La Honda Accord qui a lancé le premier système de maintenance en voie
La Honda Accord qui a lancé le premier système de maintenance en voie

Le résultat est la sensation que la voiture roule sur des rails. De cette façon, l’intensité de la correction évolue au fur et à mesure que la vitesse latérale augmente, en plus de prendre en compte le style de conduite et le type de trace qui définit chaque voie (discontinue, continue, construction et autres).

la sécurité avant tout

Aujourd’hui, la plupart des systèmes sont déjà capables de lire correctement toutes ces variables de manière fiable, ce qui rend cette aide très efficace, comme on peut facilement le voir dans certains systèmes comme l’Autopilot de Tesla, qui utilise une caméra très évoluée (Mobilleye EyeQ2 ).

Les marques allemandes et Volvo proposent également des systèmes très évolués en la matière. Par curiosité, Mercedes n’exécute pas cette fonction avec la direction, mais en activant les freins, ce qui, au début, peut faire peur, quand, par distraction, on marche sur la ligne qui limite la voie et on ressent un fort freinage latéral. afin d’empêcher la voiture de passer sur l’autre voie sans une signalisation appropriée.

Le système de maintenance de la gamme Tesla
Le système de maintenance de la gamme Tesla

Au fur et à mesure de l’évolution du système, divers acronymes et acronymes ont été adoptés pour définir les différents systèmes, comme le LDW (Lane Departure Warning) qui se contente d’avertir le conducteur qu’il marche sur la ligne séparant une voie de l’autre sans intervenir sur le direction; LPD (Lane Departure Prevention), plus préventif afin d’éviter la manœuvre ; et, enfin, le LDWS (Lane Departure Warning System) réservé aux systèmes qui maintiennent la voiture centrée dans sa voie.

Certains des systèmes les plus avancés utilisent des méthodes de détection capacitive au volant, comme celle de BMW, car cette technologie réduit considérablement la réaction, qui, selon les normes européennes, ne devrait pas dépasser 15 secondes. A cela est associée une fonction qui détecte l’attention ou l’absence d’attention du conducteur.

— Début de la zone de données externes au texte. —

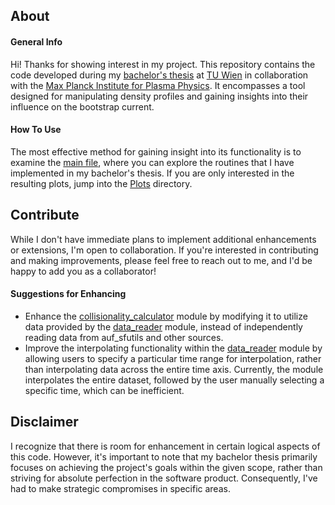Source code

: ## About

#### General Info

Hi! Thanks for showing interest in my project. This repository contains the code developed during my [bachelor's thesis](https://www.youtube.com/watch?v=dQw4w9WgXcQ) at [TU Wien](https://www.tuwien.at/en/) in collaboration with the [Max Planck Institute for Plasma Physics](https://www.ipp.mpg.de/en). It encompasses a tool designed for manipulating density profiles and gaining insights into their influence on the bootstrap current.

#### How To Use

The most effective method for gaining insight into its functionality is to examine the [main file](main.py), where you can explore the routines that I have implemented in my bachelor's thesis. If you are only interested in the resulting plots, jump into the [Plots](Plots/) directory.

## Contribute

While I don't have immediate plans to implement additional enhancements or extensions, I'm open to collaboration. If you're interested in contributing and making improvements, please feel free to reach out to me, and I'd be happy to add you as a collaborator!

#### Suggestions for Enhancing
* Enhance the [collisionality_calculator](collisionality_calculator.py) module by modifying it to utilize data provided by the [data_reader](data_reader.py) module, instead of independently reading data from auf_sfutils and other sources.
* Improve the interpolating functionality within the [data_reader](data_reader.py) module by allowing users to specify a particular time range for interpolation, rather than interpolating data across the entire time axis. Currently, the module interpolates the entire dataset, followed by the user manually selecting a specific time, which can be inefficient.

## Disclaimer

I recognize that there is room for enhancement in certain logical aspects of this code. However, it's important to note that my bachelor thesis primarily focuses on achieving the project's goals within the given scope, rather than striving for absolute perfection in the software product. Consequently, I've had to make strategic compromises in specific areas.
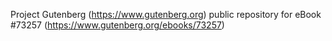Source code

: Project Gutenberg (https://www.gutenberg.org) public repository for eBook #73257 (https://www.gutenberg.org/ebooks/73257)
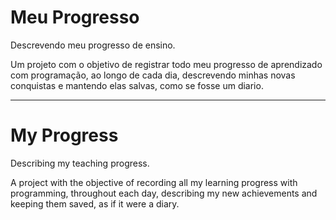 # Meu Progresso
Descrevendo meu progresso de ensino.

Um projeto com o objetivo de registrar todo meu progresso de aprendizado com programação, ao longo de cada dia, descrevendo minhas novas conquistas e mantendo elas salvas, como se fosse um diario.

--------------------------

# My Progress

Describing my teaching progress.

A project with the objective of recording all my learning progress with programming, throughout each day, describing my new achievements and keeping them saved, as if it were a diary.
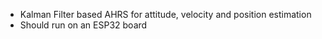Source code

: - Kalman Filter based AHRS for attitude, velocity and position estimation
- Should run on an ESP32 board
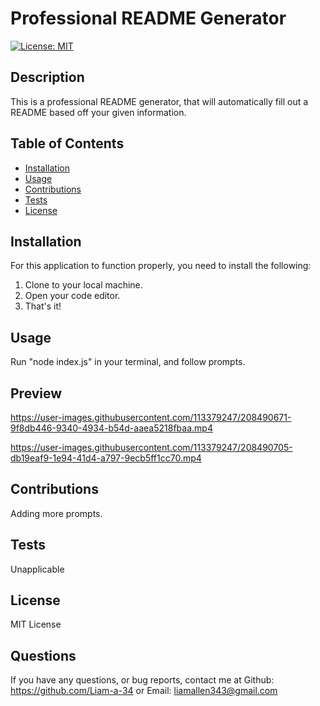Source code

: # Professional README Generator
[![License: MIT](https://img.shields.io/badge/License-MIT-yellow.svg)](https://opensource.org/licenses/MIT)

## Description

This is a professional README generator, that will automatically fill out a README based off your given information.

## Table of Contents

- [Installation](#installation)
- [Usage](#usage)
- [Contributions](#contributions)
- [Tests](#tests)
- [License](#license)

## Installation

For this application to function properly, you need to install the following:
1. Clone to your local machine.
2. Open your code editor.
3. That's it!

## Usage

Run "node index.js" in your terminal, and follow prompts.

## Preview



https://user-images.githubusercontent.com/113379247/208490671-9f8db446-9340-4934-b54d-aaea5218fbaa.mp4



https://user-images.githubusercontent.com/113379247/208490705-db19eaf9-1e94-41d4-a797-9ecb5ff1cc70.mp4



## Contributions

Adding more prompts.

## Tests

Unapplicable

## License

MIT License

## Questions

If you have any questions, or bug reports, contact me at Github: https://github.com/Liam-a-34 or Email: liamallen343@gmail.com
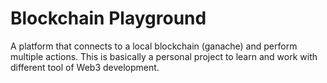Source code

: # Blockchain Playground

A platform that connects to a local blockchain (ganache) and perform multiple actions.
This is basically a personal project to learn and work with different tool of Web3 development.
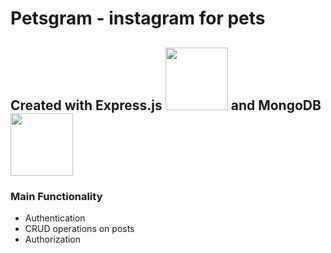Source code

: # Petsgram - instagram for pets #

## Created with Express.js <img src="https://idroot.us/wp-content/uploads/2015/12/expressJS-logo.jpg" width="100px"/> and MongoDB <img src ="https://upload.wikimedia.org/wikipedia/commons/thumb/9/93/MongoDB_Logo.svg/2560px-MongoDB_Logo.svg.png" width="100px"/> ##




### Main Functionality ###

- Authentication
- CRUD operations on posts
- Authorization
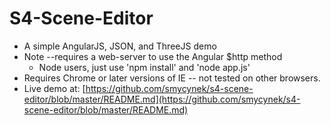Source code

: S4-Scene-Editor
===============

*  A simple AngularJS, JSON, and ThreeJS demo
*  Note --requires a web-server to use the Angular $http method
   *   Node users, just use 'npm install' and 'node app.js'
*  Requires Chrome or later versions of IE -- not tested on other browsers.
*  Live demo at: [https://github.com/smycynek/s4-scene-editor/blob/master/README.md](https://github.com/smycynek/s4-scene-editor/blob/master/README.md)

L’avantage de la méthode capacitive est de pouvoir détecter, avec une grande précision, la présence des mains sur le volant, au lieu d’analyser la force exercée sur le volant. Les modèles les plus récents en la matière analysent non seulement la présence des mains sur le volant, mais aussi la direction. Deux hypothèses qui sont aussi à la base des systèmes de conduite autonome.

Le système de BMW utilise la technologie capacitive
Le système de BMW utilise la technologie capacitive

Tous ces systèmes peuvent être désactivés pour la simple raison qu’il existe des situations où leur intervention pourrait être préjudiciable.

C’est le cas lors de la conduite en tout-terrain ou sur des routes où les lignes sont mal définies, ou encore parce que son intervention perturbe négativement l’état d’esprit du conducteur dans une conduite plus sportive.

Avec la décision de l’Union européenne de rendre progressivement ces systèmes obligatoires, différents constructeurs se sont efforcés de rendre cette aide plus efficace. Il est donc prévisible qu’il s’agisse d’un enjeu pertinent pour accroître la sécurité active, qui dispose déjà de nombreuses aides obligatoires, comme l’ABS, l’ESP, le freinage d’urgence en cas de collision, la détection des angles morts et bien d’autres.